Of the 451 households, 23.3% had children under the age of 18 living with them. Of all households, 43.0% were married-couple households, 6.0% were cohabitating-couple households, 27.7% had a female householder with no spouse or partner present, and 23.3% had a male householder with no spouse or partner present. 40.8% of all households were non-families, 34.8% of all households were made up of individuals, and 15.8% had someone living alone who was 65 years of age or older.

0.0% of residents lived in urban areas, while 100.0% lived in rural areas.

Racial composition as of the 2020 census
| Race | Number | Percent |
|---|---|---|
| White | 998 | 96.1% |
| Black or African American | 2 | 0.2% |
| American Indian and Alaska Native | 5 | 0.5% |
| Asian | 4 | 0.4% |
| Native Hawaiian and Other Pacific Islander | 0 | 0.0% |
| Some other race | 2 | 0.2% |
| Two or more races | 27 | 2.6% |
| Hispanic or Latino (of any race) | 9 | 0.9% |

===2010 census===
As of the census of 2010, there were 1,042 people, 466 households, and 279 families living in the city. The population density was 922.1 PD/sqmi. There were 519 housing units at an average density of 459.3 /sqmi. The racial makeup of the city was 98.0% White, 0.7% Native American, 0.2% Asian, and 1.2% from two or more races. Hispanic or Latino of any race were 0.8% of the population.

There were 466 households, of which 23.4% had children under the age of 18 living with them, 45.7% were married couples living together, 11.6% had a female householder with no husband present, 2.6% had a male householder with no wife present, and 40.1% were non-families. 37.8% of all households were made up of individuals, and 22.1% had someone living alone who was 65 years of age or older. The average household size was 2.15 and the average family size was 2.82.

The median age in the city was 46.9 years. 21% of residents were under the age of 18; 5.9% were between the ages of 18 and 24; 21.1% were from 25 to 44; 26.6% were from 45 to 64; and 25.5% were 65 years of age or older. The gender makeup of the city was 48.0% male and 52.0% female.

===2000 census===
As of the census of 2000, there were 1,139 people, 483 households, and 282 families living in the city. The population density was 1,043.9 PD/sqmi. There were 524 housing units at an average density of 480.2 /sqmi. The racial makeup of the city was 98.33% White, 0.18% African American, 0.26% Native American, 0.09% Asian, and 1.14% from two or more races. Hispanic or Latino of any race were 0.26% of the population.

There were 483 households, out of which 24.8% had children under the age of 18 living with them, 45.8% were married couples living together, 8.9% had a female householder with no husband present, and 41.6% were non-families. 37.3% of all households were made up of individuals, and 23.8% had someone living alone who was 65 years of age or older.
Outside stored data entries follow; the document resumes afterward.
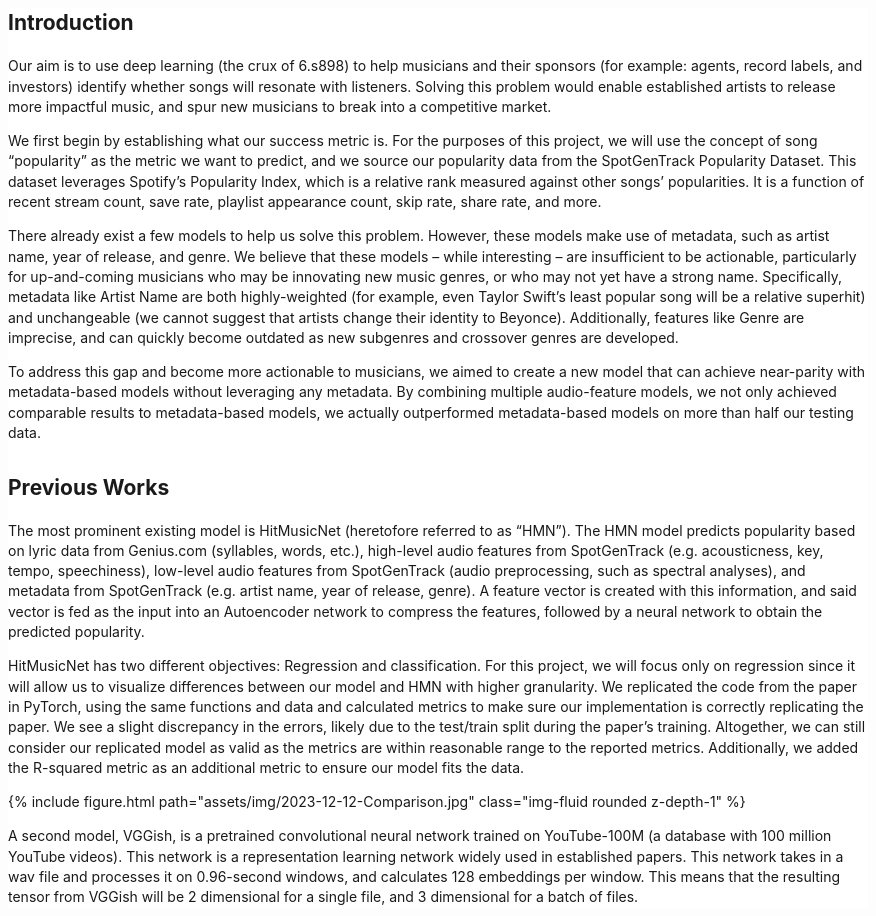 
## Introduction
Our aim is to use deep learning (the crux of 6.s898) to help musicians and their sponsors (for example: agents, record labels, and investors) identify whether songs will resonate with listeners. Solving this problem would enable established artists to release more impactful music, and spur new musicians to break into a competitive market.

We first begin by establishing what our success metric is. For the purposes of this project, we will use the concept of song “popularity” as the metric we want to predict, and we source our popularity data from the SpotGenTrack Popularity Dataset. This dataset leverages Spotify’s Popularity Index, which is a relative rank measured against other songs’ popularities. It is a function of recent stream count, save rate, playlist appearance count, skip rate, share rate, and more.

There already exist a few models to help us solve this problem. However, these models make use of metadata, such as artist name, year of release, and genre. We believe that these models – while interesting – are insufficient to be actionable, particularly for up-and-coming musicians who may be innovating new music genres, or who may not yet have a strong name. Specifically, metadata like Artist Name are both highly-weighted (for example, even Taylor Swift’s least popular song will be a relative superhit) and unchangeable (we cannot suggest that artists change their identity to Beyonce). Additionally, features like Genre are imprecise, and can quickly become outdated as new subgenres and crossover genres are developed.

To address this gap and become more actionable to musicians, we aimed to create a new model that can achieve near-parity with metadata-based models without leveraging any metadata. By combining multiple audio-feature models, we not only achieved comparable results to metadata-based models, we actually outperformed metadata-based models on more than half our testing data.


## Previous Works

The most prominent existing model is HitMusicNet (heretofore referred to as “HMN”). The HMN model predicts popularity based on lyric data from Genius.com (syllables, words, etc.), high-level audio features from SpotGenTrack (e.g. acousticness, key, tempo, speechiness), low-level audio features from SpotGenTrack (audio preprocessing, such as spectral analyses), and metadata from SpotGenTrack (e.g. artist name, year of release, genre). A feature vector is created with this information, and said vector is fed as the input into an Autoencoder network to compress the features, followed by a neural network to obtain the predicted popularity.

HitMusicNet has two different objectives: Regression and classification. For this project, we will focus only on regression since it will allow us to visualize differences between our model and HMN with higher granularity. We replicated the code from the paper in PyTorch, using the same functions and data and calculated metrics to make sure our implementation is correctly replicating the paper. We see a slight discrepancy in the errors, likely due to the test/train split during the paper’s training. Altogether, we can still consider our replicated model as valid as the metrics are within reasonable range to the reported metrics. Additionally, we added the R-squared metric as an additional metric to ensure our model fits the data.

{% include figure.html path="assets/img/2023-12-12-Comparison.jpg" class="img-fluid rounded z-depth-1" %}

A second model, VGGish, is a pretrained convolutional neural network trained on YouTube-100M (a database with 100 million YouTube videos). This network is a representation learning network widely used in established papers. This network takes in a wav file and processes it on 0.96-second windows, and calculates 128 embeddings per window. This means that the resulting tensor from VGGish will be 2 dimensional for a single file, and 3 dimensional for a batch of files.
The average household size was 2.24 and the average family size was 2.97.

22.4% are under the age of 18, 6.8% from 18 to 24, 23.6% from 25 to 44, 20.4% from 45 to 64, and 26.9% who were 65 years of age or older. The median age was 43 years. For every 100 females, there were 90.5 males. For every 100 females age 18 and over, there were 83.0 males.

The median income for a household in the city was $31,100, and the median income for a family was $39,762. Males had a median income of $26,094 versus $17,452 for females. The per capita income for the city was $17,936. About 6.8% of families and 10.5% of the population were below the poverty line, including 14.2% of those under age 18 and 9.2% of those age 65 or over.
==Economy==
Dunlap is home to a small number of shops, two filling stations, two bars, a grocery store, and a feed manufacturing plant. There is a steak house, and two restaurants to serve customers.

==Education==
The Boyer Valley Community School District operates public schools serving Dunlap. It was a part of the Dunlap Community School District until July 1, 1994, when it merged into the Boyer Valley district.

Boyer Valley South High School is located in Dunlap. It is the high school for the Boyer Valley Community School system. The Dunlap public library along with the school's library joined together by a grant when the new school was built, which was finished in 2004. Dunlap also has a large influx of the college age population that attend Buena Vista University in Storm Lake, IA.